Wang Yitian, Xiong Jiacheng, Xiao Fu, Zhang Wei, Cheng Kaiyang, Rao Jingxin, Niu Buying, Tong Xiaochu, Qu Ning, Zhang Runze, Wang Dingyan, Chen Kaixian, Li Xutong, Zheng Mingyue
Drug Discovery and Design Center, State Key Laboratory of Drug Research, Shanghai Institute of Materia Medica, Chinese Academy of Sciences, 555 Zuchongzhi Road, Shanghai, 201203, China.
University of Chinese Academy of Sciences, No. 19A Yuquan Road, Beijing, 100049, China.
J Cheminform. 2023 Sep 5;15(1):76. doi: 10.1186/s13321-023-00754-4.

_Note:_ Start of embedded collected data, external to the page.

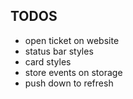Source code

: ## TODOS

- open ticket on website
- status bar styles
- card styles
- store events on storage
- push down to refresh
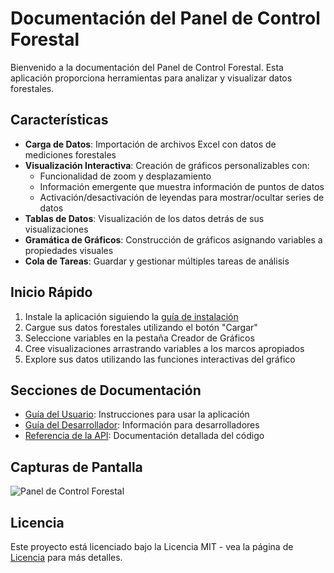 # Documentación del Panel de Control Forestal

Bienvenido a la documentación del Panel de Control Forestal. Esta aplicación proporciona herramientas para analizar y visualizar datos forestales.

## Características

- **Carga de Datos**: Importación de archivos Excel con datos de mediciones forestales
- **Visualización Interactiva**: Creación de gráficos personalizables con:
  - Funcionalidad de zoom y desplazamiento
  - Información emergente que muestra información de puntos de datos
  - Activación/desactivación de leyendas para mostrar/ocultar series de datos
- **Tablas de Datos**: Visualización de los datos detrás de sus visualizaciones
- **Gramática de Gráficos**: Construcción de gráficos asignando variables a propiedades visuales
- **Cola de Tareas**: Guardar y gestionar múltiples tareas de análisis

## Inicio Rápido

1. Instale la aplicación siguiendo la [guía de instalación](user-guide/installation.md)
2. Cargue sus datos forestales utilizando el botón "Cargar"
3. Seleccione variables en la pestaña Creador de Gráficos
4. Cree visualizaciones arrastrando variables a los marcos apropiados
5. Explore sus datos utilizando las funciones interactivas del gráfico

## Secciones de Documentación

- [Guía del Usuario](user-guide/getting-started.md): Instrucciones para usar la aplicación
- [Guía del Desarrollador](developer-guide/architecture.md): Información para desarrolladores
- [Referencia de la API](api/models.md): Documentación detallada del código

## Capturas de Pantalla

![Panel de Control Forestal](../assets/images/dashboard-screenshot.png)

## Licencia

Este proyecto está licenciado bajo la Licencia MIT - vea la página de [Licencia](about/license.md) para más detalles.
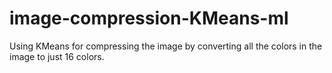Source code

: # image-compression-KMeans-ml
Using KMeans for compressing the image by converting all the colors in the image to just 16 colors.
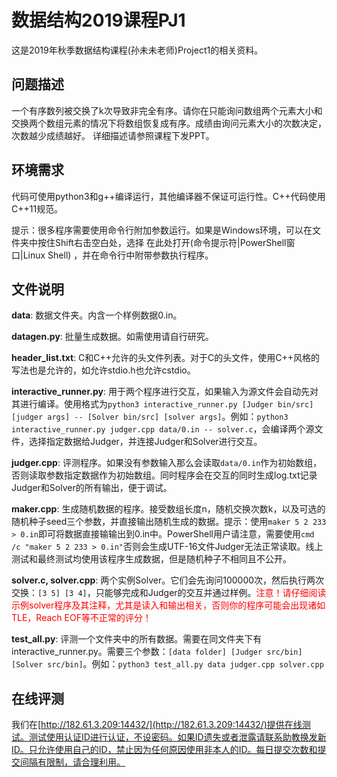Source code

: # 数据结构2019课程PJ1
这是2019年秋季数据结构课程(孙未未老师)Project1的相关资料。

## 问题描述
一个有序数列被交换了k次导致非完全有序。请你在只能询问数组两个元素大小和交换两个数组元素的情况下将数组恢复成有序。成绩由询问元素大小的次数决定，次数越少成绩越好。
详细描述请参照课程下发PPT。

## 环境需求
代码可使用python3和g++编译运行，其他编译器不保证可运行性。C++代码使用C++11规范。

提示：很多程序需要使用命令行附加参数运行。如果是Windows环境，可以在文件夹中按住Shift右击空白处，选择 在此处打开(命令提示符|PowerShell窗口|Linux Shell) ，并在命令行中附带参数执行程序。

## 文件说明
**data**: 数据文件夹。内含一个样例数据0.in。

**datagen.py**: 批量生成数据。如需使用请自行研究。

**header_list.txt**: C和C++允许的头文件列表。对于C的头文件，使用C++风格的写法也是允许的，如允许stdio.h也允许cstdio。

**interactive_runner.py**: 用于两个程序进行交互，如果输入为源文件会自动先对其进行编译。使用格式为`python3 interactive_runner.py [Judger bin/src] [judger args] -- [Solver bin/src] [solver args]`。例如：`python3 interactive_runner.py judger.cpp data/0.in -- solver.c`，会编译两个源文件，选择指定数据给Judger，并连接Judger和Solver进行交互。

**judger.cpp**: 评测程序。如果没有参数输入那么会读取`data/0.in`作为初始数组，否则读取参数指定数据作为初始数组。同时程序会在交互的同时生成log.txt记录Judger和Solver的所有输出，便于调试。

**maker.cpp**: 生成随机数据的程序。接受数组长度n，随机交换次数k，以及可选的随机种子seed三个参数，并直接输出随机生成的数据。提示：使用`maker 5 2 233 > 0.in`即可将数据直接输输出到0.in中。PowerShell用户请注意，需要使用`cmd /c "maker 5 2 233 > 0.in"`否则会生成UTF-16文件Judger无法正常读取。线上测试和最终测试均使用该程序生成数据，但是随机种子不相同且不公开。

**solver.c, solver.cpp**: 两个实例Solver。它们会先询问100000次，然后执行两次交换：`[3 5] [3 4]`，只能够完成和Judger的交互并通过样例。<font color=#ff0000>注意！请仔细阅读示例solver程序及其注释，尤其是读入和输出相关，否则你的程序可能会出现诸如TLE，Reach EOF等不正常的评分！</font>

**test_all.py**: 评测一个文件夹中的所有数据。需要在同文件夹下有interactive_runner.py。需要三个参数：`[data folder] [Judger src/bin] [Solver src/bin]`。例如：`python3 test_all.py data judger.cpp solver.cpp`

## 在线评测
我们在[http://182.61.3.209:14432/](http://182.61.3.209:14432/)提供在线测试。测试使用认证ID进行认证，不设密码。如果ID遗失或者泄露请联系助教换发新ID。只允许使用自己的ID，禁止因为任何原因使用非本人的ID。每日提交次数和提交间隔有限制，请合理利用。
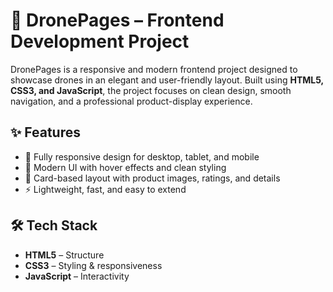 # 🚁 DronePages – Frontend Development Project

DronePages is a responsive and modern frontend project designed to showcase drones in an elegant and user-friendly layout. Built using **HTML5, CSS3, and JavaScript**, the project focuses on clean design, smooth navigation, and a professional product-display experience.

## ✨ Features
- 📱 Fully responsive design for desktop, tablet, and mobile  
- 🎨 Modern UI with hover effects and clean styling  
- 🛒 Card-based layout with product images, ratings, and details  
- ⚡ Lightweight, fast, and easy to extend  

## 🛠️ Tech Stack
- **HTML5** – Structure  
- **CSS3** – Styling & responsiveness  
- **JavaScript** – Interactivity  

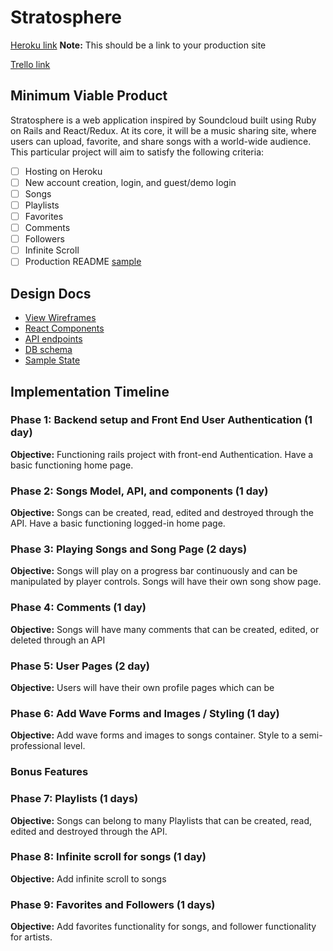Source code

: # Stratosphere

[Heroku link][heroku] **Note:** This should be a link to your production site

[Trello link][trello]

[heroku]: http://www.herokuapp.com
[trello]: https://trello.com/b/ALgfuX0Q/freshernote

## Minimum Viable Product

Stratosphere is a web application inspired by Soundcloud built using Ruby on Rails
and React/Redux. At its core, it will be a music sharing site, where users can
upload, favorite, and share songs with a world-wide audience. This particular
project will aim to satisfy the following criteria:

- [ ] Hosting on Heroku
- [ ] New account creation, login, and guest/demo login
- [ ] Songs
- [ ] Playlists
- [ ] Favorites
- [ ] Comments
- [ ] Followers
- [ ] Infinite Scroll
- [ ] Production README [sample](docs/production_readme.md)

## Design Docs
* [View Wireframes][wireframes]
* [React Components][components]
* [API endpoints][api-endpoints]
* [DB schema][schema]
* [Sample State][sample-state]

[wireframes]: docs/wireframes
[components]: docs/component-hierarchy.md
[sample-state]: docs/sample-state.md
[api-endpoints]: docs/api-endpoints.md
[schema]: docs/schema.md

## Implementation Timeline

### Phase 1: Backend setup and Front End User Authentication (1 day)

**Objective:** Functioning rails project with front-end Authentication.
Have a basic functioning home page.

### Phase 2: Songs Model, API, and components (1 day)

**Objective:** Songs can be created, read, edited and destroyed through
the API. Have a basic functioning logged-in home page.

### Phase 3: Playing Songs and Song Page (2 days)

**Objective:** Songs will play on a progress bar continuously and can be
manipulated by player controls. Songs will have their own song show page.

### Phase 4: Comments (1 day)

**Objective:** Songs will have many comments that can be created, edited, or deleted through an API

### Phase 5: User Pages (2 day)

**Objective:** Users will have their own profile pages which can be

### Phase 6: Add Wave Forms and Images / Styling (1 day)

**Objective:** Add wave forms and images to songs container. Style to a
semi-professional level.

### Bonus Features

### Phase 7: Playlists (1 days)

**Objective:** Songs can belong to many Playlists that can be created, read, edited and destroyed through the API.

### Phase 8: Infinite scroll for songs (1 day)

**Objective:** Add infinite scroll to songs

### Phase 9: Favorites and Followers (1 days)

**Objective:** Add favorites functionality for songs, and follower
functionality for artists.
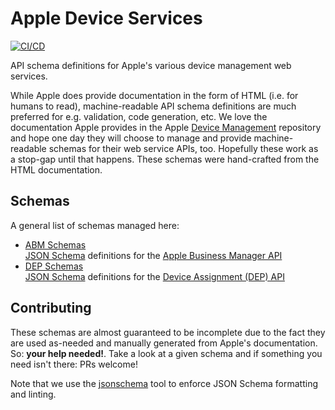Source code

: # Apple Device Services

[![CI/CD](https://github.com/micromdm/apple-device-services/actions/workflows/on-push-pr.yml/badge.svg)](https://github.com/micromdm/apple-device-services/actions/workflows/on-push-pr.yml)

API schema definitions for Apple's various device management web services.

While Apple does provide documentation in the form of HTML (i.e. for humans to read), machine-readable API schema definitions are much preferred for e.g. validation, code generation, etc. We love the documentation Apple provides in the Apple [Device Management](https://github.com/apple/device-management) repository and hope one day they will choose to manage and provide machine-readable schemas for their web service APIs, too. Hopefully these work as a stop-gap until that happens. These schemas were hand-crafted from the HTML documentation.

## Schemas

A general list of schemas managed here:

- [ABM Schemas](abm/schemas)  
[JSON Schema](https://json-schema.org) definitions for the [Apple Business Manager API](https://developer.apple.com/documentation/applebusinessmanagerapi)
- [DEP Schemas](dep/schemas)  
[JSON Schema](https://json-schema.org) definitions for the [Device Assignment (DEP) API](https://developer.apple.com/documentation/devicemanagement/device-assignment)

## Contributing

These schemas are almost guaranteed to be incomplete due to the fact they are used as-needed and manually generated from Apple's documentation. So: **your help needed!**. Take a look at a given schema and if something you need isn't there: PRs welcome!

Note that we use the [jsonschema](https://github.com/sourcemeta/jsonschema) tool to enforce JSON Schema formatting and linting.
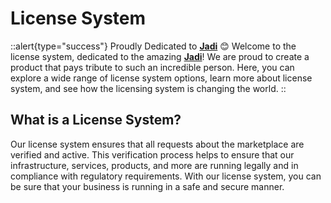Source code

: # License System


::alert{type="success"}
Proudly Dedicated to **[Jadi](https://jadi.net)**
😊 Welcome to the license system, dedicated to the amazing **[Jadi](https://jadi.net)**! We are proud to create a product that pays tribute to such an incredible person. Here, you can explore a wide range of license system options, learn more about license system, and see how the licensing system is changing the world.
::


## What is a License System?
Our license system ensures that all requests about the marketplace are verified and active. This verification process helps to ensure that our infrastructure, services, products, and more are running legally and in compliance with regulatory requirements. With our license system, you can be sure that your business is running in a safe and secure manner.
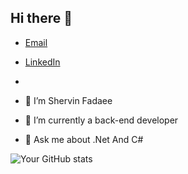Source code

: ## Hi there 👋

- [Email](shervinfadaee790@gmail.com)
- [LinkedIn](https://www.linkedin.com/in/shervin-fadaee)

- 
- 🌱 I’m Shervin Fadaee
- 🔭 I’m currently a back-end developer 
- 💬 Ask me about .Net And C#

![Your GitHub stats](https://github-readme-stats.vercel.app/api?username=yourusername&show_icons=true&theme=radical)
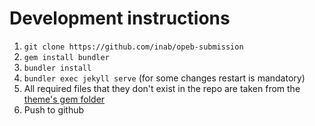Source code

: # Development instructions

1. `git clone https://github.com/inab/opeb-submission`
2. `gem install bundler`
3. `bundler install`
4. `bundler exec jekyll serve` (for some changes restart is mandatory)
5. All required files that they don't exist in the repo are taken from the [theme's gem folder](https://github.com/jasonlong/tactile-theme)
6. Push to github

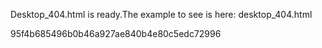Desktop_404.html is ready.The example to see is here: desktop_404.html


95f4b685496b0b46a927ae840b4e80c5edc72996
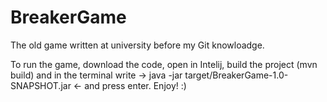 # BreakerGame
The old game written at university before my Git knowloadge.

To run the game, download the code, open in Intelij, build the project (mvn build) and in the terminal write ->  java -jar target/BreakerGame-1.0-SNAPSHOT.jar <- and press enter.
Enjoy! :)
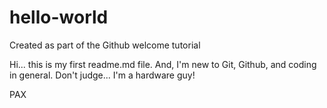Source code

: # hello-world
Created as part of the Github welcome tutorial

Hi... this is my first readme.md file. And, I'm new to Git, Github, and coding in general. Don't judge... I'm a hardware guy!

PAX
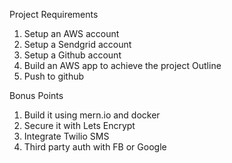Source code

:Project Requirements

1. Setup an AWS account
2. Setup a Sendgrid account
3. Setup a Github account
4. Build an AWS app to achieve the project Outline
5. Push to github

Bonus Points
1. Build it using mern.io and docker
2. Secure it with Lets Encrypt
3. Integrate Twilio SMS
4. Third party auth with FB or Google
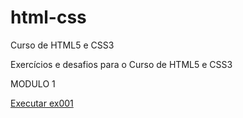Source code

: # html-css
 Curso de HTML5 e CSS3

 Exercícios e desafios para o Curso de HTML5 e CSS3

 MODULO 1

 <a href="https//jarbasaj.github.io/html-css/exercicios/modulo1/ex001">Executar ex001</a>
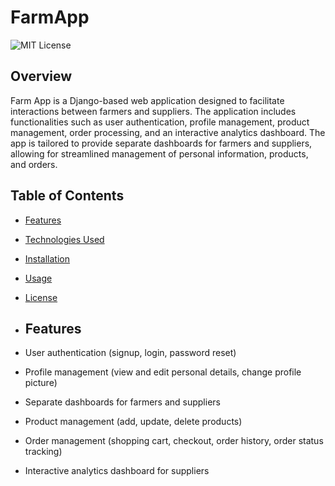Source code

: # **FarmApp**

![MIT License](https://img.shields.io/badge/License-MIT-blue.svg)

## Overview

Farm App is a Django-based web application designed to facilitate interactions between farmers and suppliers. The application includes functionalities such as user authentication, profile management, product management, order processing, and an interactive analytics dashboard. The app is tailored to provide separate dashboards for farmers and suppliers, allowing for streamlined management of personal information, products, and orders.

## Table of Contents

- [Features](#features)
- [Technologies Used](#technologies-used)
- [Installation](#installation)
- [Usage](#usage)
- [License](#license)

- ## Features

- User authentication (signup, login, password reset)
- Profile management (view and edit personal details, change profile picture)
- Separate dashboards for farmers and suppliers
- Product management (add, update, delete products)
- Order management (shopping cart, checkout, order history, order status tracking)
- Interactive analytics dashboard for suppliers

Lipophilicity is a fundamental physical property that significantly affects various aspects of drug behavior, including solubility, permeability, metabolism, distribution, protein binding, and toxicity. Accurate prediction of lipophilicity, measured by the logD7.4 value (the distribution coefficient between n-octanol and buffer at physiological pH 7.4), is crucial for successful drug discovery and design. However, the limited availability of data for logD modeling poses a significant challenge to achieving satisfactory generalization capability. To address this challenge, we have developed a novel logD7.4 prediction model called RTlogD, which leverages knowledge from multiple sources. RTlogD combines pre-training on a chromatographic retention time (RT) dataset since the RT is influenced by lipophilicity. Additionally, microscopic pKa values are incorporated as atomic features, providing valuable insights into ionizable sites and ionization capacity. Furthermore, logP is integrated as an auxiliary task within a multitask learning framework. We conducted ablation studies and presented a detailed analysis, showcasing the effectiveness and interpretability of RT, pKa, and logP in the RTlogD model. Notably, our RTlogD model demonstrated superior performance compared to commonly used algorithms and prediction tools. These results underscore the potential of the RTlogD model to improve the accuracy and generalization of logD prediction in drug discovery and design. In summary, the RTlogD model addresses the challenge of limited data availability in logD modeling by leveraging knowledge from RT, microscopic pKa, and logP. Incorporating these factors enhances the predictive capabilities of our model, and it holds promise for real-world applications in drug discovery and design scenarios.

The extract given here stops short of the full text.